**Problem to solve**
Look through the lines below and extract each one that contains "blood".

Dataset entries
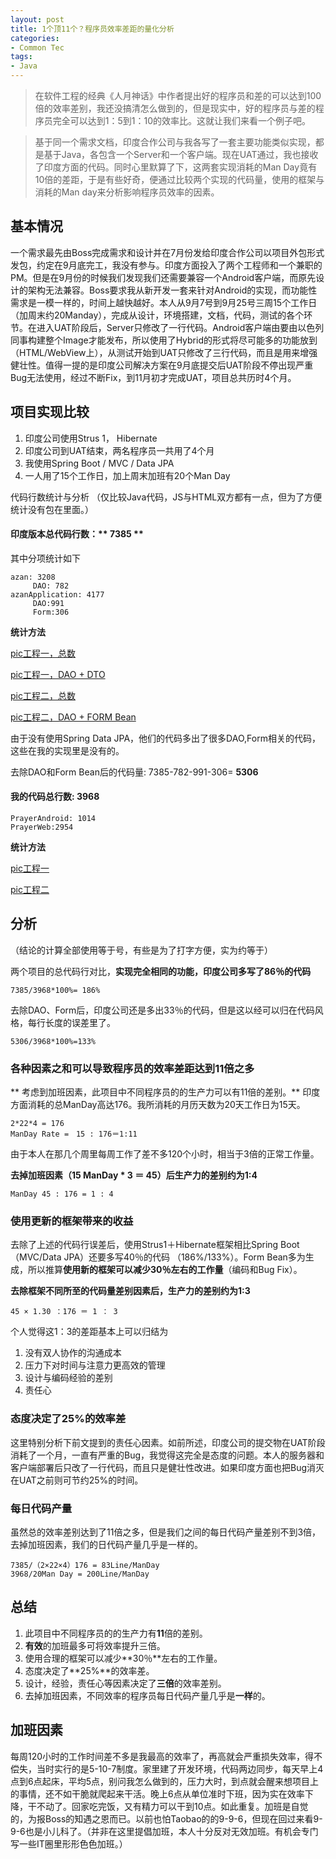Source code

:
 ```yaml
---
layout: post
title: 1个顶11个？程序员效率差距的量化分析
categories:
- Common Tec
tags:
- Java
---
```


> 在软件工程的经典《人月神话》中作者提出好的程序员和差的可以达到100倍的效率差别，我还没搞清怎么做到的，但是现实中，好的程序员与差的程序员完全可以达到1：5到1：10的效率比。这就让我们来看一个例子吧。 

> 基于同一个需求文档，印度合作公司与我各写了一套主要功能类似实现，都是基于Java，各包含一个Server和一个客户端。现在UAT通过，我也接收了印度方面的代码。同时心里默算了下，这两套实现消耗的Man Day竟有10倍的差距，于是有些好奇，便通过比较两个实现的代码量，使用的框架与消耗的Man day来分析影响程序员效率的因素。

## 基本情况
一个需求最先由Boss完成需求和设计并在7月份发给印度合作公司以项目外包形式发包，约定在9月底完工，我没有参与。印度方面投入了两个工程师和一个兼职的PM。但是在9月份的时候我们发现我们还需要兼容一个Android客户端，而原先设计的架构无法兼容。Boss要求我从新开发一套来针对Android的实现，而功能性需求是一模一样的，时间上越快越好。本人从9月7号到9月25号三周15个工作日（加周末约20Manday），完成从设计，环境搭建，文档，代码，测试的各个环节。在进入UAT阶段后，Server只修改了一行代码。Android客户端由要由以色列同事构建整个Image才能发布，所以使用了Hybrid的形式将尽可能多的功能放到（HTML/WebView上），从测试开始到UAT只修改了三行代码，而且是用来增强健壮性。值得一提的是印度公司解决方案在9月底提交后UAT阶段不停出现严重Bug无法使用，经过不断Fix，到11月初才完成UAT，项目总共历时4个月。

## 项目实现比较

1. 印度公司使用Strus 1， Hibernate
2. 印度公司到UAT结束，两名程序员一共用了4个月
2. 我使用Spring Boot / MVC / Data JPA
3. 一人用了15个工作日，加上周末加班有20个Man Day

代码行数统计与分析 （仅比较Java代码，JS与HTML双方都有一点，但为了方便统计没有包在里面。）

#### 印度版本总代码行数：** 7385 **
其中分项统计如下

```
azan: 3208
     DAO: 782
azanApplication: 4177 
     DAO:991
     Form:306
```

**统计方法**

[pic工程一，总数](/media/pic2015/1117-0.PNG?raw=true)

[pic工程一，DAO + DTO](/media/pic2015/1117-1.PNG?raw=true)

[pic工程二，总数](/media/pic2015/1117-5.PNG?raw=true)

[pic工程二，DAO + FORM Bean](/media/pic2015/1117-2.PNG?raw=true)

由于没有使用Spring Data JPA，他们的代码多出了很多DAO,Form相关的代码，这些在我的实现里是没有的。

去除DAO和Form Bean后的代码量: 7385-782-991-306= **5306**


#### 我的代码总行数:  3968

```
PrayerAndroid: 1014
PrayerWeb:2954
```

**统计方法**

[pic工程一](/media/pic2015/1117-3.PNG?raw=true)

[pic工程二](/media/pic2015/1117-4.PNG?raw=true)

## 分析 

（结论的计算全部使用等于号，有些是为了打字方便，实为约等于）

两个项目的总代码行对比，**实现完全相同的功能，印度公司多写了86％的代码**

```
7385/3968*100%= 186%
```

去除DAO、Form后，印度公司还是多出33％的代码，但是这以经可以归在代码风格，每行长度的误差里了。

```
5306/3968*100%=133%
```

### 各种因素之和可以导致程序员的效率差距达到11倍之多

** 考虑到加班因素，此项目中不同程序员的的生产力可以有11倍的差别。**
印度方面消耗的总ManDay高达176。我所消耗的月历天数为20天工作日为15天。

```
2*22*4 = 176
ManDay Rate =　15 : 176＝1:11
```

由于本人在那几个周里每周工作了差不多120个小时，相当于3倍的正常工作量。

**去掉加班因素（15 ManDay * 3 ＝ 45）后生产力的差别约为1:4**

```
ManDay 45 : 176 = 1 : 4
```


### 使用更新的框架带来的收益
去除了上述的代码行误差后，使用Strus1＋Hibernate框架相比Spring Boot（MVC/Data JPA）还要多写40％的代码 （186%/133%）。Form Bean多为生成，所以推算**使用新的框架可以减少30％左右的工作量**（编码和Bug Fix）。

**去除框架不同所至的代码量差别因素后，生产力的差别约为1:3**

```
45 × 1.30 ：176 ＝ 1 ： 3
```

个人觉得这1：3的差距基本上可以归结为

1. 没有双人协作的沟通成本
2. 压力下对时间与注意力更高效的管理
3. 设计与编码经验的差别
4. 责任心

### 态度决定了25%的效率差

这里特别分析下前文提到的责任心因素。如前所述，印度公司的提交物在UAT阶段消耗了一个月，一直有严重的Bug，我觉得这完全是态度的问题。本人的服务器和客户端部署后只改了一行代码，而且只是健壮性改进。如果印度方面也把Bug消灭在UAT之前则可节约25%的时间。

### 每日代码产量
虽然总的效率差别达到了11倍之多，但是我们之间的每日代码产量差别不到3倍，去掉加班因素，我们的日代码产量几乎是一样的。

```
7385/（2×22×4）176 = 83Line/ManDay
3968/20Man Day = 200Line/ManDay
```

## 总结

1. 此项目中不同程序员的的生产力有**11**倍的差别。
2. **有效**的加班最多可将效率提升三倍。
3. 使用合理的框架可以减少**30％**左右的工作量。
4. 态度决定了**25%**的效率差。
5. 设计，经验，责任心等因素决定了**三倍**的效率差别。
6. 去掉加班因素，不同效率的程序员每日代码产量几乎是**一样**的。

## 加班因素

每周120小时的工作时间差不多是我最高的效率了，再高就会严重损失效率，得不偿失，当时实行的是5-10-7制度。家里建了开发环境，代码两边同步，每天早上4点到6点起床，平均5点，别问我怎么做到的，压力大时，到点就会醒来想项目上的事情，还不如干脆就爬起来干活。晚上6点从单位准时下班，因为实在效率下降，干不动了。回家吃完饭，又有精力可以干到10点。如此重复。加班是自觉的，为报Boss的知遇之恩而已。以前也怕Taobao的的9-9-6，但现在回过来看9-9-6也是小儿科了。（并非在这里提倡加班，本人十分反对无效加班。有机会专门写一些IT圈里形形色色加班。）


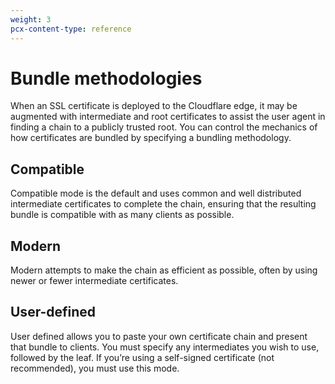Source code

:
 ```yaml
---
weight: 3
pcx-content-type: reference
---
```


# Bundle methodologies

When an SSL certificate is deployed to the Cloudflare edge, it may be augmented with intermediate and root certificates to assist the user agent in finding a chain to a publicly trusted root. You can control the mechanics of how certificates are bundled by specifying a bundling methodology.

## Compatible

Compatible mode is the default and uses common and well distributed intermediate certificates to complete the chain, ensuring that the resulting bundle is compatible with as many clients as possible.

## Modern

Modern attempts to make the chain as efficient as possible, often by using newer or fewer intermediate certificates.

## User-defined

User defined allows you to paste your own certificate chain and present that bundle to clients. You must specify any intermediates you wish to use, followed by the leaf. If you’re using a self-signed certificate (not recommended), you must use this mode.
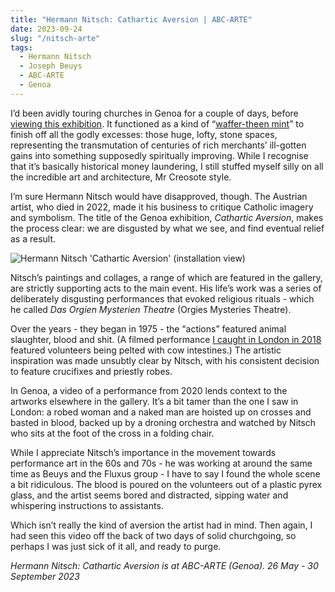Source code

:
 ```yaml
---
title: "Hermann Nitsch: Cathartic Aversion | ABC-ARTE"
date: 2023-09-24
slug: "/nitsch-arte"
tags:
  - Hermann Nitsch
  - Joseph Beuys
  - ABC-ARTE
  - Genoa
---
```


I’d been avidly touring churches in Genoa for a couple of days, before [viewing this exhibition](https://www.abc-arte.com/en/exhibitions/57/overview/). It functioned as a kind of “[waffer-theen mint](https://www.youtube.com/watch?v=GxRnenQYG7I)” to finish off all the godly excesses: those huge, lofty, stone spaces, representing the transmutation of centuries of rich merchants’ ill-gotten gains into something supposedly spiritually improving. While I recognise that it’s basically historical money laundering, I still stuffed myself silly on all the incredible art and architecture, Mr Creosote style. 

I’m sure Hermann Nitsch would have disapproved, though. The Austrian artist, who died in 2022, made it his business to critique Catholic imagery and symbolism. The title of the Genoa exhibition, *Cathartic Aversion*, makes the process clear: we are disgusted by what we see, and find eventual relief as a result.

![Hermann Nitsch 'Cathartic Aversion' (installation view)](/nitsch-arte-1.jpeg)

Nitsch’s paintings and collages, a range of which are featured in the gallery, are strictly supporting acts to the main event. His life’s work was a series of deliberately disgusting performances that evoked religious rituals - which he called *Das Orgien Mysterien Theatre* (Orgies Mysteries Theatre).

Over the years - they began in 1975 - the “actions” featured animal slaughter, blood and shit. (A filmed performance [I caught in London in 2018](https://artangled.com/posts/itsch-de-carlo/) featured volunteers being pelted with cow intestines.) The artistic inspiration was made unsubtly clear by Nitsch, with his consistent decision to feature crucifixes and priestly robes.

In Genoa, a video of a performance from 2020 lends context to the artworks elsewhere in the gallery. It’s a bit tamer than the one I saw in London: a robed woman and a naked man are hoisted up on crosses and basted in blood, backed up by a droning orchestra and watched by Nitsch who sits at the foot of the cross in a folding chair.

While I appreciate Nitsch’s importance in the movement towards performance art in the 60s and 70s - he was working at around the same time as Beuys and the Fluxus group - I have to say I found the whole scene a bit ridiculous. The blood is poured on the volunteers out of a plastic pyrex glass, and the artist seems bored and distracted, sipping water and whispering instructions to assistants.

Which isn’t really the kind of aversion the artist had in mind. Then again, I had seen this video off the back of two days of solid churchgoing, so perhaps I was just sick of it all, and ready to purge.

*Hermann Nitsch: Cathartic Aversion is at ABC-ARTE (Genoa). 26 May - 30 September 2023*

**Answer to the problem**
Over the years - they began in 1975 - the “actions” featured animal slaughter, blood and shit. (A filmed performance [I caught in London in 2018](https://artangled.com/posts/itsch-de-carlo/) featured volunteers being pelted with cow intestines.) The artistic inspiration was made unsubtly clear by Nitsch, with his consistent decision to feature crucifixes and priestly robes.
In Genoa, a video of a performance from 2020 lends context to the artworks elsewhere in the gallery. It’s a bit tamer than the one I saw in London: a robed woman and a naked man are hoisted up on crosses and basted in blood, backed up by a droning orchestra and watched by Nitsch who sits at the foot of the cross in a folding chair.
While I appreciate Nitsch’s importance in the movement towards performance art in the 60s and 70s - he was working at around the same time as Beuys and the Fluxus group - I have to say I found the whole scene a bit ridiculous. The blood is poured on the volunteers out of a plastic pyrex glass, and the artist seems bored and distracted, sipping water and whispering instructions to assistants.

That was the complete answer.